State how many lines in the listing below hold the string "sono"; nothing else is wanted.

====

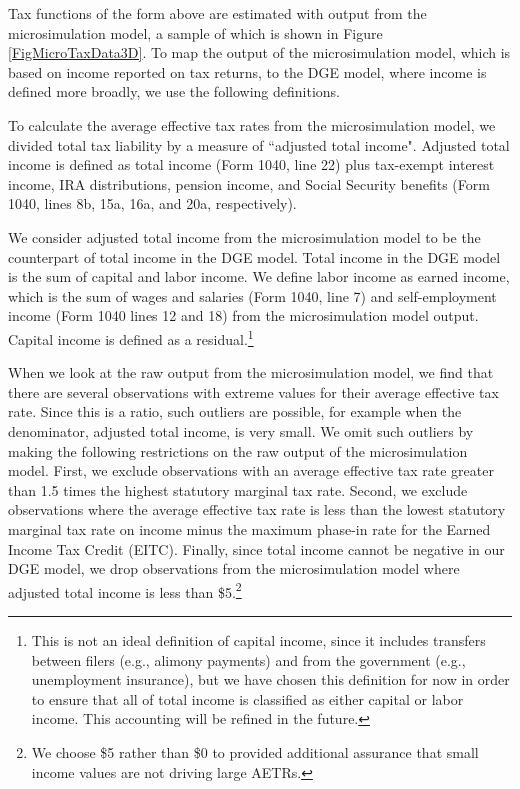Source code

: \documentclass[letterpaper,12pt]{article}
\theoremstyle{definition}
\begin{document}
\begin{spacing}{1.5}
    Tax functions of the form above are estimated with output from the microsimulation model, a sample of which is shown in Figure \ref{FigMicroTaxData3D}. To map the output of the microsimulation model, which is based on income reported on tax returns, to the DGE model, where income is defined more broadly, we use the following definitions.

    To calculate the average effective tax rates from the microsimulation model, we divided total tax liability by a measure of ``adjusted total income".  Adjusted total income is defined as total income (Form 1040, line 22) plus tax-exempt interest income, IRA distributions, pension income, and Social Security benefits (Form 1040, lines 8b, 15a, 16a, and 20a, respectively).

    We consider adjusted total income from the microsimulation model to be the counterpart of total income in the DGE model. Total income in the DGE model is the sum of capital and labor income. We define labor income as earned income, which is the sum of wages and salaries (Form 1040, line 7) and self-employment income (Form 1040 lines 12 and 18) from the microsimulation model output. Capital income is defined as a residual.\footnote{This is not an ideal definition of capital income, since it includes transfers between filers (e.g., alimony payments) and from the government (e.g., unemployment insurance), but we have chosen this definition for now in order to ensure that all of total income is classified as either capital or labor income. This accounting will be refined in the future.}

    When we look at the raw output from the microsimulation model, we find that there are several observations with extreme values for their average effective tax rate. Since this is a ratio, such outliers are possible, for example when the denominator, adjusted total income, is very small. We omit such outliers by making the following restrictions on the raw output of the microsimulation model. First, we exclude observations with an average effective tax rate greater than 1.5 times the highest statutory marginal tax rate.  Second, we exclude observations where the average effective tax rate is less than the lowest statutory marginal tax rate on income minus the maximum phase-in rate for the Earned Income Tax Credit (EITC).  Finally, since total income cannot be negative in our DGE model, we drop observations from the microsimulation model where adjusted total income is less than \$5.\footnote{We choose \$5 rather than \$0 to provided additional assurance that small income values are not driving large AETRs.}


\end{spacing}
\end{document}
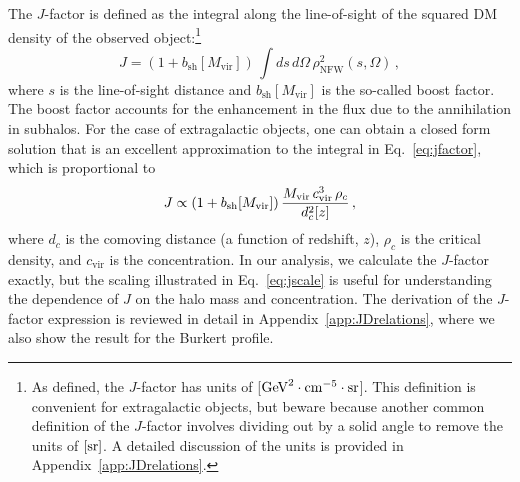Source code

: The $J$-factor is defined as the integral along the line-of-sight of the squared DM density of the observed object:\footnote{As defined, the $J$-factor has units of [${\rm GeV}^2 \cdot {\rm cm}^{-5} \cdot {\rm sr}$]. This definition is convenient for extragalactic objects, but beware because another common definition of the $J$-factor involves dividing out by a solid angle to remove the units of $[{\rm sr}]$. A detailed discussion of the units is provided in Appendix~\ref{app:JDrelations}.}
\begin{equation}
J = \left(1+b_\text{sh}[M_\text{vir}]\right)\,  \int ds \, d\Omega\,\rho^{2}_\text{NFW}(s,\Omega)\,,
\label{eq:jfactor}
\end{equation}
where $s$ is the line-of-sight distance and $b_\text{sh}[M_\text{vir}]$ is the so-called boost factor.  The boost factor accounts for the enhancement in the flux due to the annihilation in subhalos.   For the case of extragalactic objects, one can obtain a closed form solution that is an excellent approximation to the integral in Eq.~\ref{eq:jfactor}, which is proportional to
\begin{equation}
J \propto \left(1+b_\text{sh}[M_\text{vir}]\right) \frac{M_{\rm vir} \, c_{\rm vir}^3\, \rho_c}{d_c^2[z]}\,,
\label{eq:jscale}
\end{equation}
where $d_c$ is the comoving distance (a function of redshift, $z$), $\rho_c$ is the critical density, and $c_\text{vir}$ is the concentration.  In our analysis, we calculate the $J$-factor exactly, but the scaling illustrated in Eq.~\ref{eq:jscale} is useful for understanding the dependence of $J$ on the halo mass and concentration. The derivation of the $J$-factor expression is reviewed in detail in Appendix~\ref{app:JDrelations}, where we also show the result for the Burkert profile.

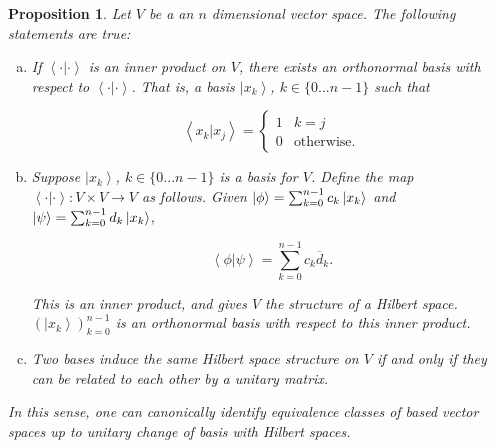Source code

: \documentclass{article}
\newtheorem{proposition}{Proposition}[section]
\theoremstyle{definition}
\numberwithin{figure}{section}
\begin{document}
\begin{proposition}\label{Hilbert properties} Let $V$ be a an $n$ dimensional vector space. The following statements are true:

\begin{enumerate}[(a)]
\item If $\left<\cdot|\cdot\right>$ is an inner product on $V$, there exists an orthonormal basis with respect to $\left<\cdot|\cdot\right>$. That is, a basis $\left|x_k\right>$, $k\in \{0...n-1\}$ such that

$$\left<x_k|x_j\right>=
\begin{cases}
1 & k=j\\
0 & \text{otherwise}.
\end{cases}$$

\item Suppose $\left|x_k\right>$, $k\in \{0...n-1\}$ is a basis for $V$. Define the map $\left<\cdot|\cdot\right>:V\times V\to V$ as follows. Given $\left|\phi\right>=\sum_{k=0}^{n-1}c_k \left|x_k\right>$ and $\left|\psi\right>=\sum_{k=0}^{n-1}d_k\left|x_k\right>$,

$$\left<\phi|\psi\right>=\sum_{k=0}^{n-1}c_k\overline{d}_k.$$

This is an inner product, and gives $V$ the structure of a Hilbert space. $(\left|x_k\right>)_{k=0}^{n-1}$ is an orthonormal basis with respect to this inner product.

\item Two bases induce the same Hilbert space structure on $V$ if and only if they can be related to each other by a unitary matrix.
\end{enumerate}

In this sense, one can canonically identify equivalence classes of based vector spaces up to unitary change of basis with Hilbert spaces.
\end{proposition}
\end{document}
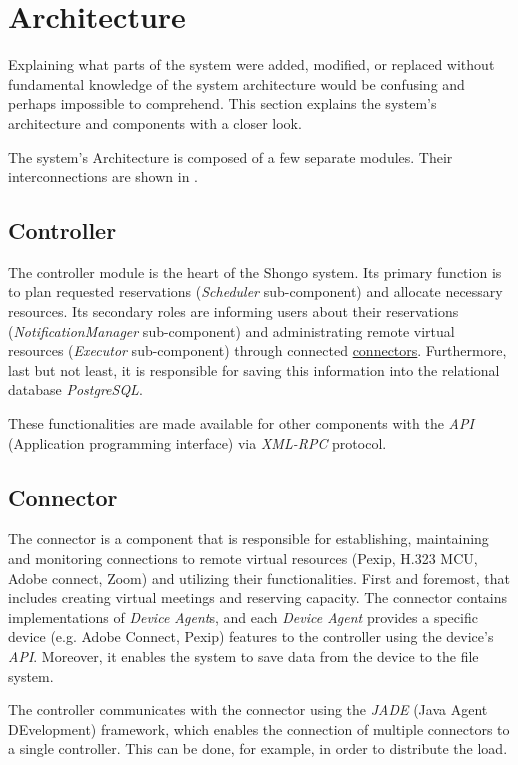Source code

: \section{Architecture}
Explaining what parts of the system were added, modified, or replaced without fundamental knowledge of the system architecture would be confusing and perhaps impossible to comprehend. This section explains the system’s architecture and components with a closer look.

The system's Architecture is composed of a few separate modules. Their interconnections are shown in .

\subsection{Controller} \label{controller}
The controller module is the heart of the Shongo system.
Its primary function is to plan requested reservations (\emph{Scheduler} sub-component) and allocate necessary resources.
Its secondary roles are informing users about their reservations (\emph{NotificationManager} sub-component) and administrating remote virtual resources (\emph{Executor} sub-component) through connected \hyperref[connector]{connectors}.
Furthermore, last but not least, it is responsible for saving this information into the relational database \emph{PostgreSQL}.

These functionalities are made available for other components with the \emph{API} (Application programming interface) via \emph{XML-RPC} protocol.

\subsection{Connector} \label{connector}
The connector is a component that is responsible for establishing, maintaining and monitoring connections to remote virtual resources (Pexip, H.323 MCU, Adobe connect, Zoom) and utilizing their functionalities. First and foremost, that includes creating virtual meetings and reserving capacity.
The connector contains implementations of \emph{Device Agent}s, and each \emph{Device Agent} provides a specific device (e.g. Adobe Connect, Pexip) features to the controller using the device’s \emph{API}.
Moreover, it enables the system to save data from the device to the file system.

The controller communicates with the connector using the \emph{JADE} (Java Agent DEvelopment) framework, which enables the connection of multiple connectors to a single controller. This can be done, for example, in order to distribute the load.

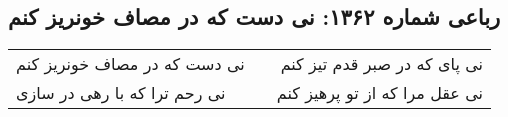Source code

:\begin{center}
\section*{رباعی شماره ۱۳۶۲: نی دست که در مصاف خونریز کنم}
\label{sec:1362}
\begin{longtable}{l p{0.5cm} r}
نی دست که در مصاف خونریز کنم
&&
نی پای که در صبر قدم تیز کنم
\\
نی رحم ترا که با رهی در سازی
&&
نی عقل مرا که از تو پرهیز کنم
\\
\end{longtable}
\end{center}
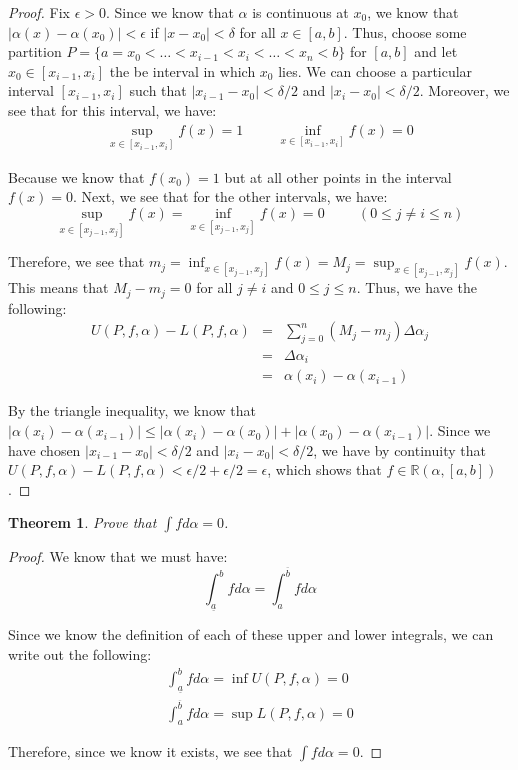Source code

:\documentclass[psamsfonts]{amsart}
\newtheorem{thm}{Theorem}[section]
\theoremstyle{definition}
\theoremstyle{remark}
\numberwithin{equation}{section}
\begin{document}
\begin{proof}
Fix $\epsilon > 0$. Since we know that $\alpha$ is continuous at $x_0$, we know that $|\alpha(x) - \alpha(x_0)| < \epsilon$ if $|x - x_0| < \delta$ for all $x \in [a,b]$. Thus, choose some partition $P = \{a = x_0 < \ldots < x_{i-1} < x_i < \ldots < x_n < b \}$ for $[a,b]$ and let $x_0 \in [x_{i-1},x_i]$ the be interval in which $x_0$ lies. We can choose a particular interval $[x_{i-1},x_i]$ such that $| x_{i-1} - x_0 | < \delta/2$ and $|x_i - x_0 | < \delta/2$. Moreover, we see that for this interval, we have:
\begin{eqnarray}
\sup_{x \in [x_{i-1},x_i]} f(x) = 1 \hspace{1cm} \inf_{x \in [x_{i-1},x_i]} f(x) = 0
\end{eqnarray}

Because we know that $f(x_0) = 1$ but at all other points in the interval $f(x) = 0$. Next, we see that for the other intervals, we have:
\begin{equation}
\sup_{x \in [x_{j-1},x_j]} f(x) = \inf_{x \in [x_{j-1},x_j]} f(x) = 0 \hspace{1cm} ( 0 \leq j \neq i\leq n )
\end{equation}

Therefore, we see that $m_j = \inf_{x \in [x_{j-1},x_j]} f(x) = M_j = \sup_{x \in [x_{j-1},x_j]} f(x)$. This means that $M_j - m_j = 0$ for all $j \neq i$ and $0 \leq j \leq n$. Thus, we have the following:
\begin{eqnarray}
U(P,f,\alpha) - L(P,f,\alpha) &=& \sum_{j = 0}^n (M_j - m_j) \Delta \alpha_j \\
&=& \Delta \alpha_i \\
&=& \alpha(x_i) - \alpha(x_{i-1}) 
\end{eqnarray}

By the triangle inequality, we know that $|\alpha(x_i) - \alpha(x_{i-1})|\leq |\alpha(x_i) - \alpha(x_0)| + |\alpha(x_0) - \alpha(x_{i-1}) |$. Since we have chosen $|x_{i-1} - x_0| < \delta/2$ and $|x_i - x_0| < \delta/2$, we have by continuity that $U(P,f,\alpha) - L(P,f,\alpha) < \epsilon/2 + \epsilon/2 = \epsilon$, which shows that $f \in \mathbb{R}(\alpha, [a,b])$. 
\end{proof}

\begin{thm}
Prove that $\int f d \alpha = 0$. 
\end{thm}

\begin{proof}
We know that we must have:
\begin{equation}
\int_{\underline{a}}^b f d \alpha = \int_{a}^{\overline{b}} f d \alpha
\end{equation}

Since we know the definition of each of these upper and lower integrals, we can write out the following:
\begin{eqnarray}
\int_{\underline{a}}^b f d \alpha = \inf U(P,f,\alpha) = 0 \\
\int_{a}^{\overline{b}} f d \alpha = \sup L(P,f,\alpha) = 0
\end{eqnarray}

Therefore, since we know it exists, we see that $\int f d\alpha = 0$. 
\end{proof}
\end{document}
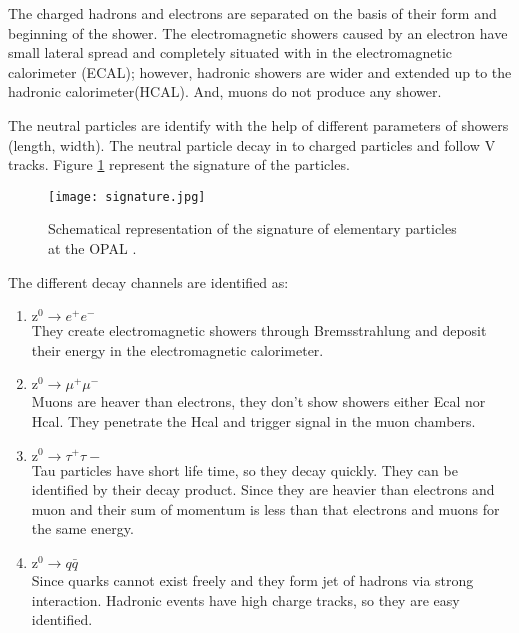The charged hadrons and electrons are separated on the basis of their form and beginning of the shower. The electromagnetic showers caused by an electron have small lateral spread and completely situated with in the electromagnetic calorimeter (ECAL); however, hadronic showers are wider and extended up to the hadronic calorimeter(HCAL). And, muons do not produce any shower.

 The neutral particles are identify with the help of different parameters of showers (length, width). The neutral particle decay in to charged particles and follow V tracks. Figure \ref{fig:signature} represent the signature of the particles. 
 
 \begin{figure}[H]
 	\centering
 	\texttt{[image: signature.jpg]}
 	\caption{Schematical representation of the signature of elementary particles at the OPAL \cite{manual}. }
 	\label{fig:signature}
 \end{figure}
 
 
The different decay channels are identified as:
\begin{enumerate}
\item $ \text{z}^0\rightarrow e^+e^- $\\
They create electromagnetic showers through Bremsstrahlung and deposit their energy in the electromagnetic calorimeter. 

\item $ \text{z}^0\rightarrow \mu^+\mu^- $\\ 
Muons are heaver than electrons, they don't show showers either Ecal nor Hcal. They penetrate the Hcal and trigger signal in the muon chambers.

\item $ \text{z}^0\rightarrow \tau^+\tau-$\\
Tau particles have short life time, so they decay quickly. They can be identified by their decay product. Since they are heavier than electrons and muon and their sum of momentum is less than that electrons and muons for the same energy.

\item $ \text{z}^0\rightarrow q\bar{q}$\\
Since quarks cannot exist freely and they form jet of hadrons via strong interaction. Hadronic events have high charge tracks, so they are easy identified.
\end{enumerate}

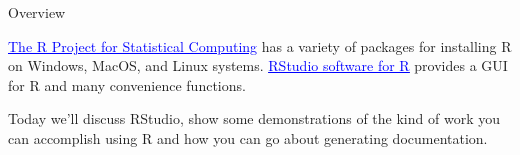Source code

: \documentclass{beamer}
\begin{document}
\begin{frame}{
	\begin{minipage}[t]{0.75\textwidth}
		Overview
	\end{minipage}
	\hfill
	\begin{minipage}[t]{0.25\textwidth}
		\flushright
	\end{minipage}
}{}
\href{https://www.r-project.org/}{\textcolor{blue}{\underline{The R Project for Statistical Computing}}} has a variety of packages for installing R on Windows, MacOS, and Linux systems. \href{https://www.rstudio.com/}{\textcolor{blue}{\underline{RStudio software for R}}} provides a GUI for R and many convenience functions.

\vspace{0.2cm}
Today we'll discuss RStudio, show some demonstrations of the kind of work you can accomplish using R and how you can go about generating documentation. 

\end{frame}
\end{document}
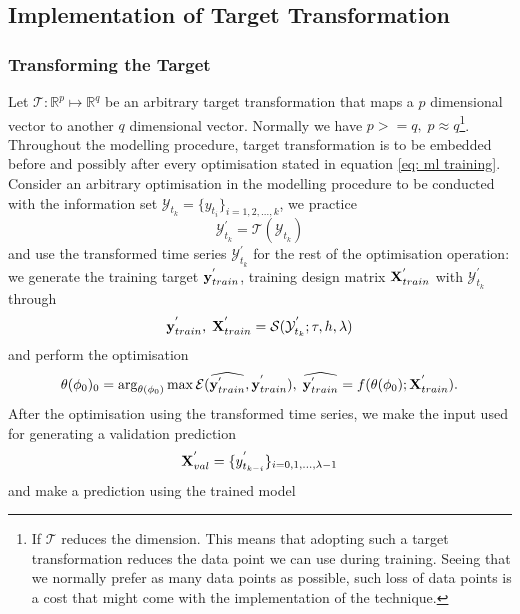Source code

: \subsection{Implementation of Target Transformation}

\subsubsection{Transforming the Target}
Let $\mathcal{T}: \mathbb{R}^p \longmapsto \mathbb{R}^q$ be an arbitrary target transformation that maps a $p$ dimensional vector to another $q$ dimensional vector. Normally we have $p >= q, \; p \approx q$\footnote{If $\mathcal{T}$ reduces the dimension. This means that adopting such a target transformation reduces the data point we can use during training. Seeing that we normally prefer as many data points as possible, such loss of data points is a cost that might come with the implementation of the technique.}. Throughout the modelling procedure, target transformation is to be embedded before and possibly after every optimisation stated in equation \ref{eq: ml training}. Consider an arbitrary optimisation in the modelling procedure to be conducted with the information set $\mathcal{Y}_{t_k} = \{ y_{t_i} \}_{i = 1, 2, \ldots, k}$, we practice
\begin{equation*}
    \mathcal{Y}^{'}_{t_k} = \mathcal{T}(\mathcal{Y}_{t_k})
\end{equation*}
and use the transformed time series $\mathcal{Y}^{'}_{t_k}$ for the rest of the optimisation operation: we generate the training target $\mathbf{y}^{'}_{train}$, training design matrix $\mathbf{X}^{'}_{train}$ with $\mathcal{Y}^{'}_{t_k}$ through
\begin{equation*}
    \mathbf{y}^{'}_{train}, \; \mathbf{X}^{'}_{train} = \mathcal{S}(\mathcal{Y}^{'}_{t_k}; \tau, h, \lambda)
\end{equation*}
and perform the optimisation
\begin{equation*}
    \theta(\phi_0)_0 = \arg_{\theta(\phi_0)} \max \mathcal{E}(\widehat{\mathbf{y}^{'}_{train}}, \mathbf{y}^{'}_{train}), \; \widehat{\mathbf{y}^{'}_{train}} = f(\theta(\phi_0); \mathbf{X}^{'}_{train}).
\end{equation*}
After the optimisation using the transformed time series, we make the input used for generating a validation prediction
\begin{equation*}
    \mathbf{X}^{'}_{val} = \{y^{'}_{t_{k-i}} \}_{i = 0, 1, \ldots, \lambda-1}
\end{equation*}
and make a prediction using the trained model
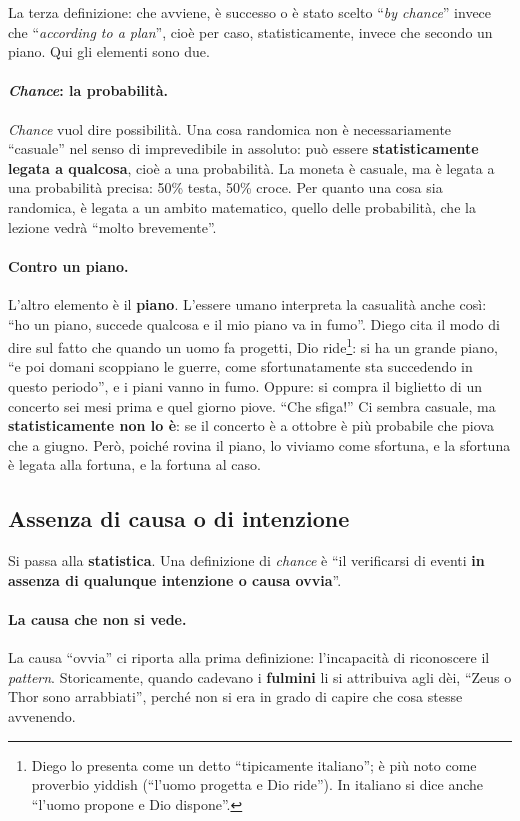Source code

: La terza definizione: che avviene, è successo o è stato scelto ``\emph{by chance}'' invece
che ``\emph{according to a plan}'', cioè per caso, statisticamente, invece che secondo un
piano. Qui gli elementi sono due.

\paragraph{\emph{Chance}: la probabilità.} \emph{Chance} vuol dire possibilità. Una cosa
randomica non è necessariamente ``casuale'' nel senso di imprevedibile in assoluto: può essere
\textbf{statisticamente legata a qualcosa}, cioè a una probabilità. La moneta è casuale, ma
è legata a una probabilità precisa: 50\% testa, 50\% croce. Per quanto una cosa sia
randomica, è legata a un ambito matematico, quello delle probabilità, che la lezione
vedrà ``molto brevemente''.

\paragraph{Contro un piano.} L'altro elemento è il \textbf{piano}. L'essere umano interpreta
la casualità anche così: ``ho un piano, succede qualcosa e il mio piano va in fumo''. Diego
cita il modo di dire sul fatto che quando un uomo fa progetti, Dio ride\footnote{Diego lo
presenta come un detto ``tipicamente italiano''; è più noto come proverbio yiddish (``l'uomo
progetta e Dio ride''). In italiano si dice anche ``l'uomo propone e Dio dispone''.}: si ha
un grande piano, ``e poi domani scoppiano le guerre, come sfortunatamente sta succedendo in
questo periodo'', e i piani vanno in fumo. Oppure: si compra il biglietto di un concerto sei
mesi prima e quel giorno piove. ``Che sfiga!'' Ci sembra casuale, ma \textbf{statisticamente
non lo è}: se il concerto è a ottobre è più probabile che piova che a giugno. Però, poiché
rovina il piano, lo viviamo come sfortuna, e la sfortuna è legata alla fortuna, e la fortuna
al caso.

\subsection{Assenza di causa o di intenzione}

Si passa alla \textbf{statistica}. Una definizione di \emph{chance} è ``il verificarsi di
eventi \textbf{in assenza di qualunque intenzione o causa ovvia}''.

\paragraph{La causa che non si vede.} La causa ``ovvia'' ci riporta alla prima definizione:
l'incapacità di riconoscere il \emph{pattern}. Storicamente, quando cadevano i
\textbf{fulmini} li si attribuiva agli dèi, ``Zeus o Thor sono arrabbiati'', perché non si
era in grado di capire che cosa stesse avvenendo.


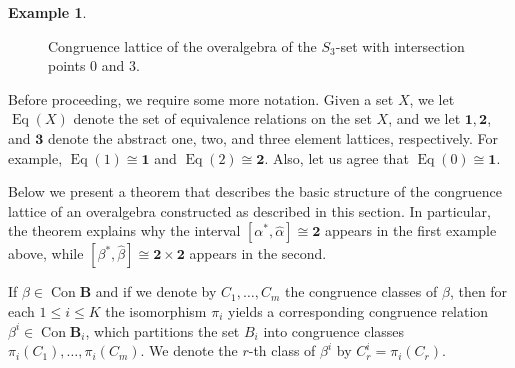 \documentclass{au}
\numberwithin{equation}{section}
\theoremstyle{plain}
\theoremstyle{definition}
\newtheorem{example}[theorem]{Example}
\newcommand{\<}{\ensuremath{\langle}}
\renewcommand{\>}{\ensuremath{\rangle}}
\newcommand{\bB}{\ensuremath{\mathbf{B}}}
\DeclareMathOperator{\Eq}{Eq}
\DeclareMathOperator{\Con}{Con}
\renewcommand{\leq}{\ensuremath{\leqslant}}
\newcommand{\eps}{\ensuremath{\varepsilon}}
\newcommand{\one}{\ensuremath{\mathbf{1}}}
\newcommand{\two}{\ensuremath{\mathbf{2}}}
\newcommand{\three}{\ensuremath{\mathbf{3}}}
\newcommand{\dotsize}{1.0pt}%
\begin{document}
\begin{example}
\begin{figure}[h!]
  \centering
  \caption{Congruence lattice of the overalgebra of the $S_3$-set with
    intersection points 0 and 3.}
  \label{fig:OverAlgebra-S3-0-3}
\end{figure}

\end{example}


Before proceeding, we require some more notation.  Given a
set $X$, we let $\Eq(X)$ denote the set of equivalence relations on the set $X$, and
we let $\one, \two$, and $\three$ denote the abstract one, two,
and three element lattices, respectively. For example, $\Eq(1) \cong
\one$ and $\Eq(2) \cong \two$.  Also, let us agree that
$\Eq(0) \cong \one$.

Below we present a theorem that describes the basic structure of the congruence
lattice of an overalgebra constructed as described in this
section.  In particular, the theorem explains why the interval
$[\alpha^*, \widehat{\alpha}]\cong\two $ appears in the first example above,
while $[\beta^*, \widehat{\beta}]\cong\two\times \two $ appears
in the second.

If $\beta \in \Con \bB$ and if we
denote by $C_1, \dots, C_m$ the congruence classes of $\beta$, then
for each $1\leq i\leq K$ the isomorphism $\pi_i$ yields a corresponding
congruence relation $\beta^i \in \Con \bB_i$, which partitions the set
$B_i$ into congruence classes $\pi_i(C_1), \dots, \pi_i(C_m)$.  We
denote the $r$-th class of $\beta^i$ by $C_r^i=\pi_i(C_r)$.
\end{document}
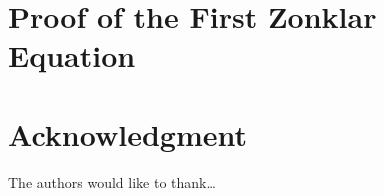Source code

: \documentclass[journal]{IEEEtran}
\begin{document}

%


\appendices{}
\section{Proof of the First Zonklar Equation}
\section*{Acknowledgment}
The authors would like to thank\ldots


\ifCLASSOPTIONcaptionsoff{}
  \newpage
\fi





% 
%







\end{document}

====

- _Output below_
2